The only things that are keeping me going on this project are:

I have forgotten what I would usually do in the evenings when I don’t have to work late.

Stress, consistent lack of sleep, and more caffeine than I’ve drank in the last 3 months. (I think caffeine gives me gas. Not stinky, gross, hide the children gas (or, as I’ve been told before, that’s what I think), but just plain old air poots. Weird!)

The faint hopes that my suggestions will be acted on and at the end of the year all team members will get t-shirts that say: “Nasty Lake: Our Science is Tight.”

Last night was so wonderful and fun. I left work mostly early and met some glitterati at a coffee shop by Union Square to knit scarves for a charity scarf drive – we’re going to make scarves and give them to a woman’s shelter for the holiday. Their kids get stuff from toys-for-tots type charities, so wonderful cowgirly thought we should give something to the women.
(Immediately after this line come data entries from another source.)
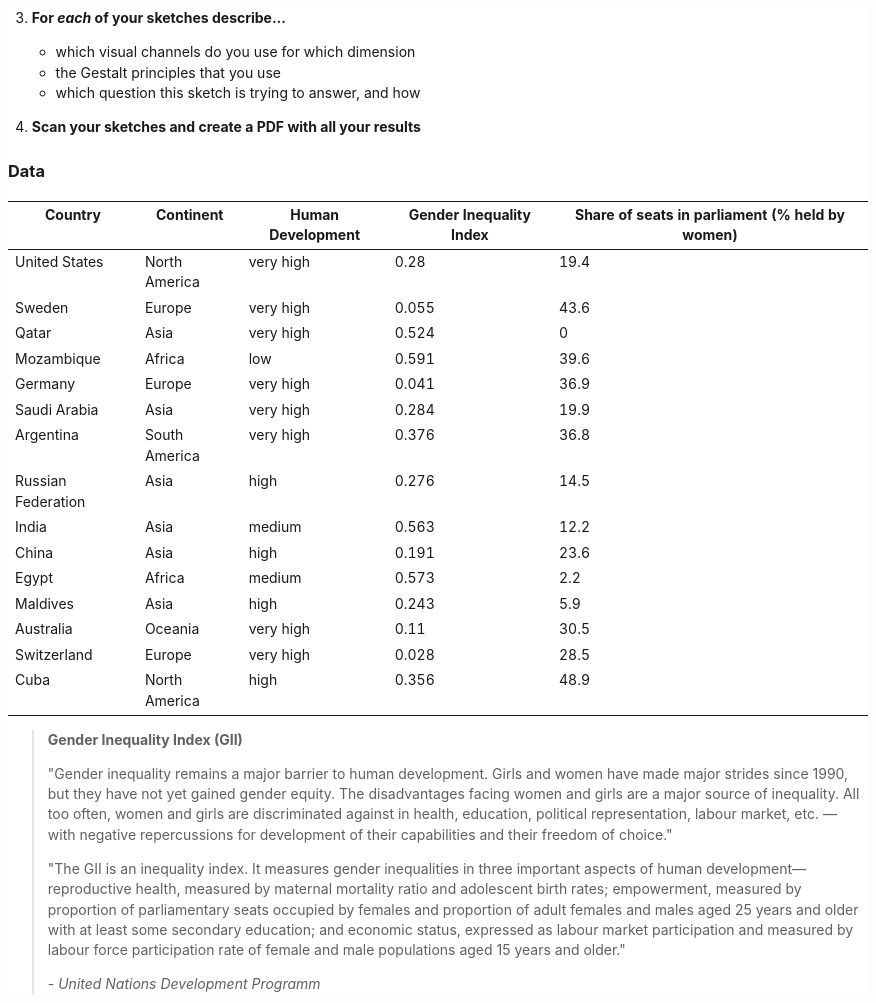 3. **For *each* of your sketches describe...**
	
	- which visual channels do you use for which dimension
	- the Gestalt principles that you use 
	- which question this sketch is trying to answer, and how
	
 
4. **Scan your sketches and create a PDF with all your results**


### Data

| Country            | Continent     | Human Development | Gender Inequality Index | Share of seats in parliament (% held by women) |
|--------------------|---------------|-------------------|-------------------------|------------------------------------------------|
| United States      | North America | very high         | 0.28                    | 19.4                                           |
| Sweden             | Europe        | very high         | 0.055                   | 43.6                                           |
| Qatar              | Asia          | very high         | 0.524                   | 0                                              |
| Mozambique         | Africa        | low               | 0.591                   | 39.6                                           |
| Germany            | Europe        | very high         | 0.041                   | 36.9                                           |
| Saudi Arabia       | Asia          | very high         | 0.284                   | 19.9                                           |
| Argentina          | South America | very high         | 0.376                   | 36.8                                           |
| Russian Federation | Asia          | high              | 0.276                   | 14.5                                           |
| India              | Asia          | medium            | 0.563                   | 12.2                                           |
| China              | Asia          | high              | 0.191                   | 23.6                                           |
| Egypt              | Africa        | medium            | 0.573                   | 2.2                                            |
| Maldives           | Asia          | high              | 0.243                   | 5.9                                            |
| Australia          | Oceania       | very high         | 0.11                    | 30.5                                           |
| Switzerland        | Europe        | very high         | 0.028                   | 28.5                                           |
| Cuba               | North America | high              | 0.356                   | 48.9                                           |


> **Gender Inequality Index (GII)**
> 
> "Gender inequality remains a major barrier to human development. Girls and women have made major strides since 1990, but they have not yet gained gender equity. The disadvantages facing women and girls are a major source of inequality. All too often, women and girls are discriminated against in health, education, political representation, labour market, etc. — with negative repercussions for development of their capabilities and their freedom of choice."
> 
> "The GII is an inequality index. It measures gender inequalities in three important aspects of human development—reproductive health, measured by maternal mortality ratio and adolescent birth rates; empowerment, measured by proportion of parliamentary seats occupied by females and proportion of adult females and males aged 25 years and older with at least some secondary education; and economic status, expressed as labour market participation and measured by labour force participation rate of female and male populations aged 15 years and older."
> 
> *- United Nations Development Programm*
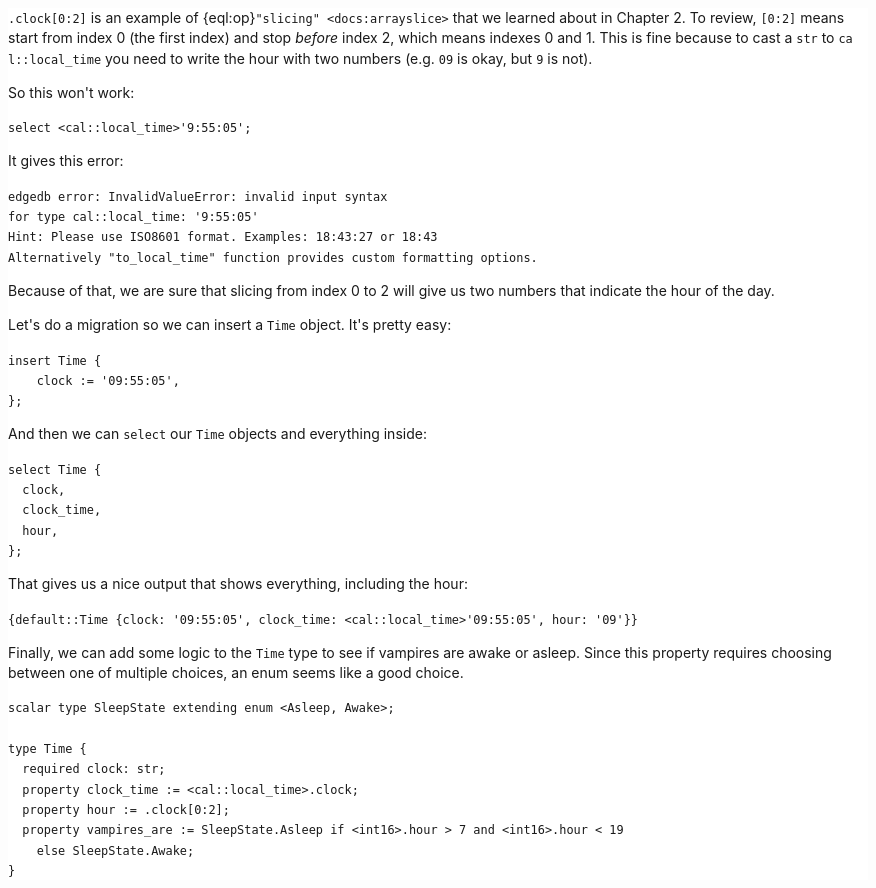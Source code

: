`.clock[0:2]` is an example of {eql:op}`"slicing" <docs:arrayslice>` that we learned about in Chapter 2. To review, `[0:2]` means start from index 0 (the first index) and stop _before_ index 2, which means indexes 0 and 1. This is fine because to cast a `str` to `cal::local_time` you need to write the hour with two numbers (e.g. `09` is okay, but `9` is not).

So this won't work:

```edgeql
select <cal::local_time>'9:55:05';
```

It gives this error:

```
edgedb error: InvalidValueError: invalid input syntax
for type cal::local_time: '9:55:05'
Hint: Please use ISO8601 format. Examples: 18:43:27 or 18:43
Alternatively "to_local_time" function provides custom formatting options.
```

Because of that, we are sure that slicing from index 0 to 2 will give us two numbers that indicate the hour of the day.

Let's do a migration so we can insert a `Time` object. It's pretty easy:

```edgeql
insert Time {
    clock := '09:55:05',
};
```

And then we can `select` our `Time` objects and everything inside:

```edgeql
select Time {
  clock,
  clock_time,
  hour,
};
```

That gives us a nice output that shows everything, including the hour:

```
{default::Time {clock: '09:55:05', clock_time: <cal::local_time>'09:55:05', hour: '09'}}
```

Finally, we can add some logic to the `Time` type to see if vampires are awake or asleep. Since this property requires choosing between one of multiple choices, an enum seems like a good choice.

```sdl
scalar type SleepState extending enum <Asleep, Awake>;

type Time {
  required clock: str;
  property clock_time := <cal::local_time>.clock;
  property hour := .clock[0:2];
  property vampires_are := SleepState.Asleep if <int16>.hour > 7 and <int16>.hour < 19
    else SleepState.Awake;
}
```

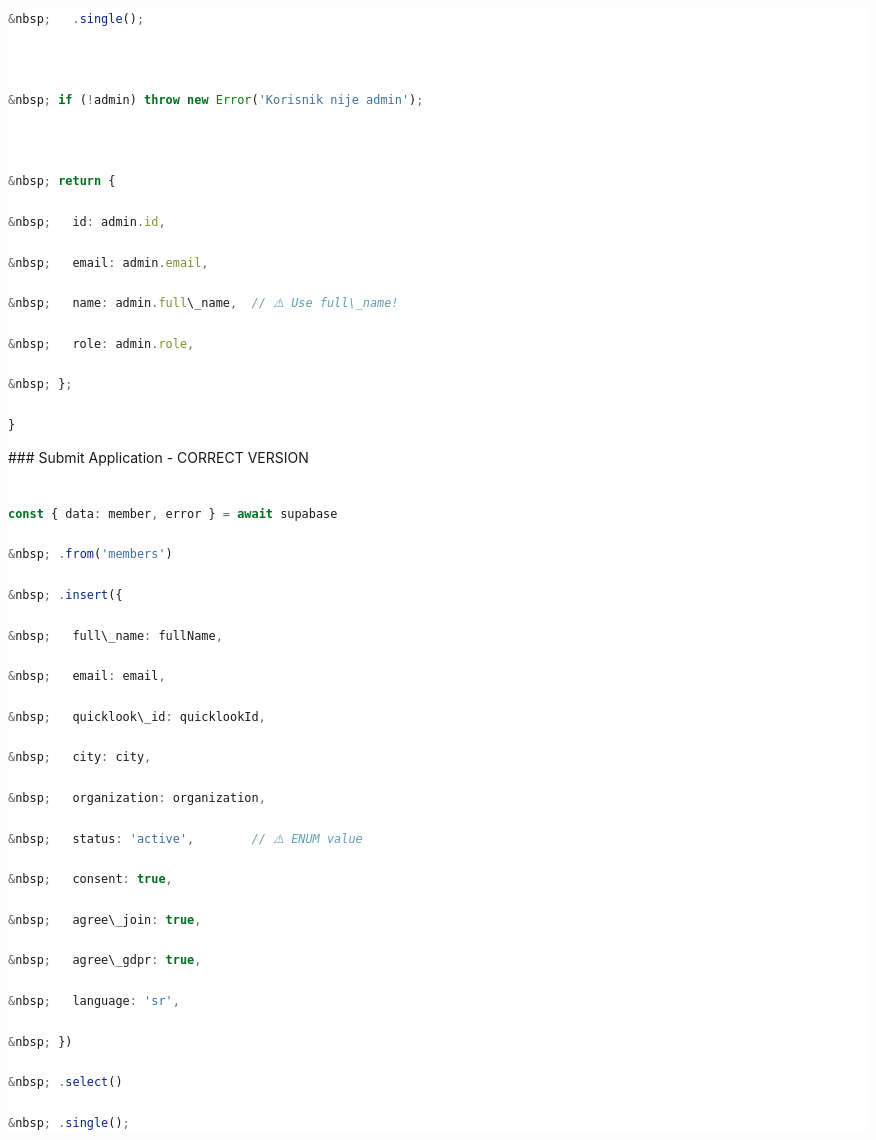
 ```typescript
&nbsp;   .single();



&nbsp; if (!admin) throw new Error('Korisnik nije admin');



&nbsp; return {

&nbsp;   id: admin.id,

&nbsp;   email: admin.email,

&nbsp;   name: admin.full\_name,  // ⚠️ Use full\_name!

&nbsp;   role: admin.role,

&nbsp; };

}

```



\### Submit Application - CORRECT VERSION

```typescript

const { data: member, error } = await supabase

&nbsp; .from('members')

&nbsp; .insert({

&nbsp;   full\_name: fullName,

&nbsp;   email: email,

&nbsp;   quicklook\_id: quicklookId,

&nbsp;   city: city,

&nbsp;   organization: organization,

&nbsp;   status: 'active',        // ⚠️ ENUM value

&nbsp;   consent: true,

&nbsp;   agree\_join: true,

&nbsp;   agree\_gdpr: true,

&nbsp;   language: 'sr',

&nbsp; })

&nbsp; .select()

&nbsp; .single();

```
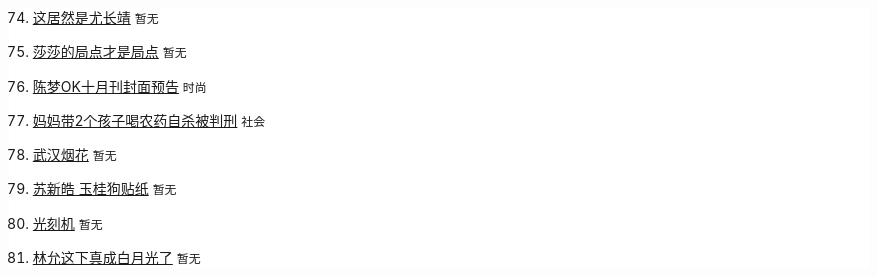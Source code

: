 74. [这居然是尤长靖](https://m.weibo.cn/search?containerid=100103type%3D1%26t%3D10%26q%3D%E8%BF%99%E5%B1%85%E7%84%B6%E6%98%AF%E5%B0%A4%E9%95%BF%E9%9D%96&stream_entry_id=31&isnewpage=1&extparam=seat%3D1%26band_rank%3D36%26cate%3D5001%26realpos%3D36%26pos%3D37%26lcate%3D5001%26filter_type%3Drealtimehot%26flag%3D0%26c_type%3D31%26q%3D%25E8%25BF%2599%25E5%25B1%2585%25E7%2584%25B6%25E6%2598%25AF%25E5%25B0%25A4%25E9%2595%25BF%25E9%259D%2596%26stream_entry_id%3D31%26dgr%3D0%26display_time%3D1726323798%26pre_seqid%3D17263237983940056162) `暂无` 

75. [莎莎的局点才是局点](https://m.weibo.cn/search?containerid=100103type%3D1%26t%3D10%26q%3D%E8%8E%8E%E8%8E%8E%E7%9A%84%E5%B1%80%E7%82%B9%E6%89%8D%E6%98%AF%E5%B1%80%E7%82%B9&stream_entry_id=31&isnewpage=1&extparam=seat%3D1%26band_rank%3D38%26cate%3D5001%26realpos%3D38%26pos%3D39%26lcate%3D5001%26filter_type%3Drealtimehot%26flag%3D1%26c_type%3D31%26q%3D%25E8%258E%258E%25E8%258E%258E%25E7%259A%2584%25E5%25B1%2580%25E7%2582%25B9%25E6%2589%258D%25E6%2598%25AF%25E5%25B1%2580%25E7%2582%25B9%26stream_entry_id%3D31%26dgr%3D0%26display_time%3D1726323798%26pre_seqid%3D17263237983940056162) `暂无` 

76. [陈梦OK十月刊封面预告](https://m.weibo.cn/search?containerid=100103type%3D1%26t%3D10%26q%3D%23%E9%99%88%E6%A2%A6OK%E5%8D%81%E6%9C%88%E5%88%8A%E5%B0%81%E9%9D%A2%E9%A2%84%E5%91%8A%23&stream_entry_id=31&isnewpage=1&extparam=seat%3D1%26band_rank%3D40%26cate%3D5001%26realpos%3D40%26pos%3D41%26lcate%3D5001%26filter_type%3Drealtimehot%26flag%3D1%26c_type%3D31%26q%3D%2523%25E9%2599%2588%25E6%25A2%25A6OK%25E5%258D%2581%25E6%259C%2588%25E5%2588%258A%25E5%25B0%2581%25E9%259D%25A2%25E9%25A2%2584%25E5%2591%258A%2523%26stream_entry_id%3D31%26dgr%3D0%26display_time%3D1726323798%26pre_seqid%3D17263237983940056162) `时尚` 

77. [妈妈带2个孩子喝农药自杀被判刑](https://m.weibo.cn/search?containerid=100103type%3D1%26t%3D10%26q%3D%23%E5%A6%88%E5%A6%88%E5%B8%A62%E4%B8%AA%E5%AD%A9%E5%AD%90%E5%96%9D%E5%86%9C%E8%8D%AF%E8%87%AA%E6%9D%80%E8%A2%AB%E5%88%A4%E5%88%91%23&stream_entry_id=31&isnewpage=1&extparam=seat%3D1%26band_rank%3D41%26cate%3D5001%26realpos%3D41%26pos%3D42%26lcate%3D5001%26filter_type%3Drealtimehot%26flag%3D0%26c_type%3D31%26q%3D%2523%25E5%25A6%2588%25E5%25A6%2588%25E5%25B8%25A62%25E4%25B8%25AA%25E5%25AD%25A9%25E5%25AD%2590%25E5%2596%259D%25E5%2586%259C%25E8%258D%25AF%25E8%2587%25AA%25E6%259D%2580%25E8%25A2%25AB%25E5%2588%25A4%25E5%2588%2591%2523%26stream_entry_id%3D31%26dgr%3D0%26display_time%3D1726323798%26pre_seqid%3D17263237983940056162) `社会` 

78. [武汉烟花](https://m.weibo.cn/search?containerid=100103type%3D1%26t%3D10%26q%3D%E6%AD%A6%E6%B1%89%E7%83%9F%E8%8A%B1&stream_entry_id=31&isnewpage=1&extparam=seat%3D1%26band_rank%3D42%26cate%3D5001%26realpos%3D42%26pos%3D43%26lcate%3D5001%26filter_type%3Drealtimehot%26flag%3D0%26c_type%3D31%26q%3D%25E6%25AD%25A6%25E6%25B1%2589%25E7%2583%259F%25E8%258A%25B1%26stream_entry_id%3D31%26dgr%3D0%26display_time%3D1726323798%26pre_seqid%3D17263237983940056162) `暂无` 

79. [苏新皓 玉桂狗贴纸](https://m.weibo.cn/search?containerid=100103type%3D1%26t%3D10%26q%3D%E8%8B%8F%E6%96%B0%E7%9A%93+%E7%8E%89%E6%A1%82%E7%8B%97%E8%B4%B4%E7%BA%B8&stream_entry_id=31&isnewpage=1&extparam=seat%3D1%26band_rank%3D43%26cate%3D5001%26realpos%3D43%26pos%3D44%26lcate%3D5001%26filter_type%3Drealtimehot%26flag%3D1%26c_type%3D31%26q%3D%25E8%258B%258F%25E6%2596%25B0%25E7%259A%2593%2520%25E7%258E%2589%25E6%25A1%2582%25E7%258B%2597%25E8%25B4%25B4%25E7%25BA%25B8%26stream_entry_id%3D31%26dgr%3D0%26display_time%3D1726323798%26pre_seqid%3D17263237983940056162) `暂无` 

80. [光刻机](https://m.weibo.cn/search?containerid=100103type%3D1%26t%3D10%26q%3D%E5%85%89%E5%88%BB%E6%9C%BA&stream_entry_id=31&isnewpage=1&extparam=seat%3D1%26band_rank%3D44%26cate%3D5001%26realpos%3D44%26pos%3D45%26lcate%3D5001%26filter_type%3Drealtimehot%26flag%3D0%26c_type%3D31%26q%3D%25E5%2585%2589%25E5%2588%25BB%25E6%259C%25BA%26stream_entry_id%3D31%26dgr%3D0%26display_time%3D1726323798%26pre_seqid%3D17263237983940056162) `暂无` 

81. [林允这下真成白月光了](https://m.weibo.cn/search?containerid=100103type%3D1%26t%3D10%26q%3D%E6%9E%97%E5%85%81%E8%BF%99%E4%B8%8B%E7%9C%9F%E6%88%90%E7%99%BD%E6%9C%88%E5%85%89%E4%BA%86&stream_entry_id=31&isnewpage=1&extparam=seat%3D1%26band_rank%3D46%26cate%3D5001%26realpos%3D46%26pos%3D47%26lcate%3D5001%26filter_type%3Drealtimehot%26flag%3D1%26c_type%3D31%26q%3D%25E6%259E%2597%25E5%2585%2581%25E8%25BF%2599%25E4%25B8%258B%25E7%259C%259F%25E6%2588%2590%25E7%2599%25BD%25E6%259C%2588%25E5%2585%2589%25E4%25BA%2586%26stream_entry_id%3D31%26dgr%3D0%26display_time%3D1726323798%26pre_seqid%3D17263237983940056162) `暂无` 
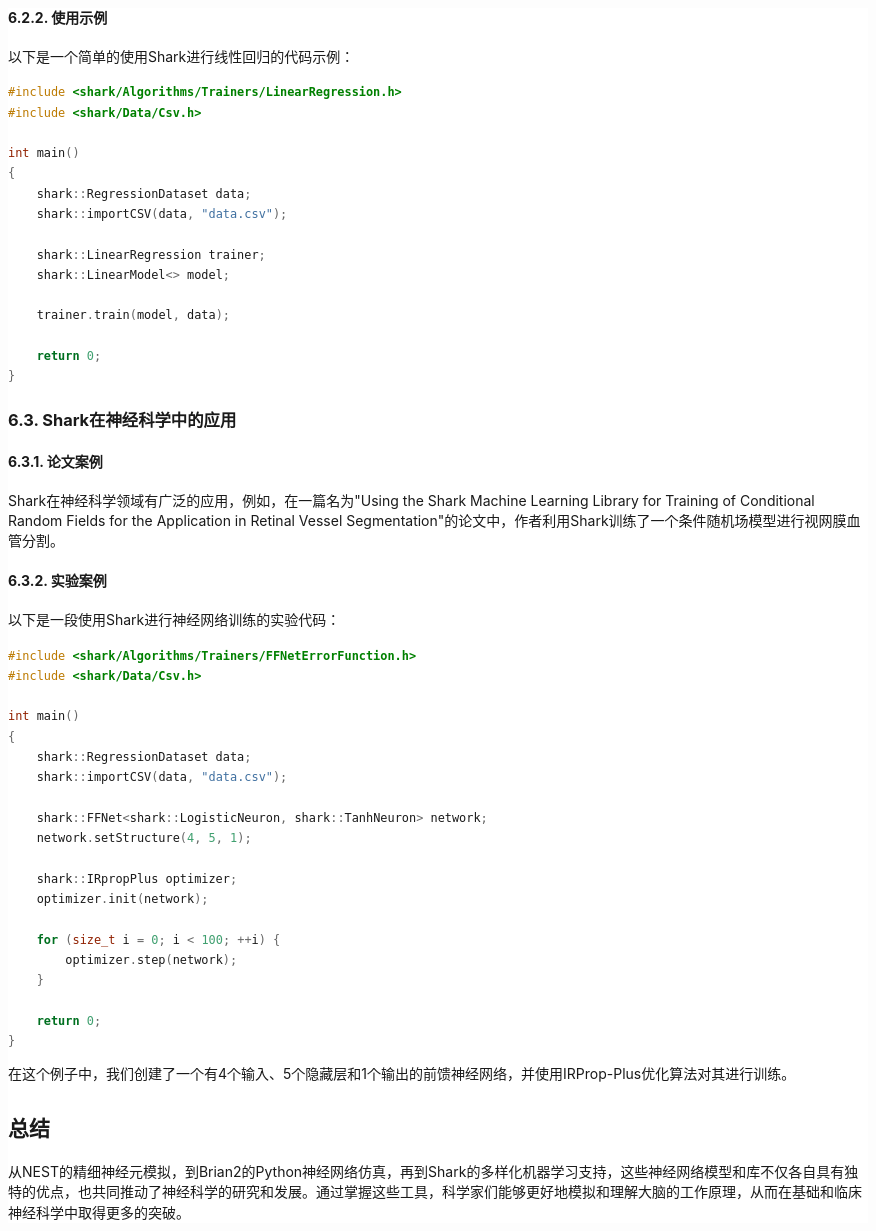 #### 6.2.2. 使用示例

以下是一个简单的使用Shark进行线性回归的代码示例：

```cpp
#include <shark/Algorithms/Trainers/LinearRegression.h>
#include <shark/Data/Csv.h>

int main()
{
    shark::RegressionDataset data;
    shark::importCSV(data, "data.csv");

    shark::LinearRegression trainer;
    shark::LinearModel<> model;

    trainer.train(model, data);

    return 0;
}
```

### 6.3. Shark在神经科学中的应用

#### 6.3.1. 论文案例

Shark在神经科学领域有广泛的应用，例如，在一篇名为"Using the Shark Machine Learning Library for Training of Conditional Random Fields for the Application in Retinal Vessel Segmentation"的论文中，作者利用Shark训练了一个条件随机场模型进行视网膜血管分割。

#### 6.3.2. 实验案例

以下是一段使用Shark进行神经网络训练的实验代码：

```cpp
#include <shark/Algorithms/Trainers/FFNetErrorFunction.h>
#include <shark/Data/Csv.h>

int main()
{
    shark::RegressionDataset data;
    shark::importCSV(data, "data.csv");

    shark::FFNet<shark::LogisticNeuron, shark::TanhNeuron> network;
    network.setStructure(4, 5, 1);

    shark::IRpropPlus optimizer;
    optimizer.init(network);

    for (size_t i = 0; i < 100; ++i) {
        optimizer.step(network);
    }

    return 0;
}
```

在这个例子中，我们创建了一个有4个输入、5个隐藏层和1个输出的前馈神经网络，并使用IRProp-Plus优化算法对其进行训练。

## 总结
从NEST的精细神经元模拟，到Brian2的Python神经网络仿真，再到Shark的多样化机器学习支持，这些神经网络模型和库不仅各自具有独特的优点，也共同推动了神经科学的研究和发展。通过掌握这些工具，科学家们能够更好地模拟和理解大脑的工作原理，从而在基础和临床神经科学中取得更多的突破。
I stayed out later than I had planned to, because the company was fantastic and I rediscovered how much I love knitting. For so long I’ve been working on little dinky projects – gifts for people, mostly. It’s been kind of exhausting to pay attention to patterns, or to deadlines. And I was terribly nervous about knitting the scarf because I hate knitting scarves – they’re so long, and boring, and tedious. I always feel like I have a lack of gumption, or something, because I’m terrified of getting bored during a project and never finishing. But I’m working with this lion brand homespun yarn and it’s knitting up really fast! I don’t know if it was the fun company and sassy conversation, or if it’s just because the yarn is a little thicker than I’m used to using, but I’m really zipping along and I’m starting to feel 100% better about scarves. Well, maybe 78% better. I still don’t like doing something that takes so long, and requires so little concentration. Now, dishcloths? The perfect project. Really! They’re so fast and easy. Instant gratification.

When I was walking home from the subway station I felt kind of euphoric. I don’t think it was just b/c I had left work “early,” but also because I realized again how much I love to knit. I guess I’d forgotten a little bit. It was so nice to sit there and watch the scarf grow as it fell from my needles.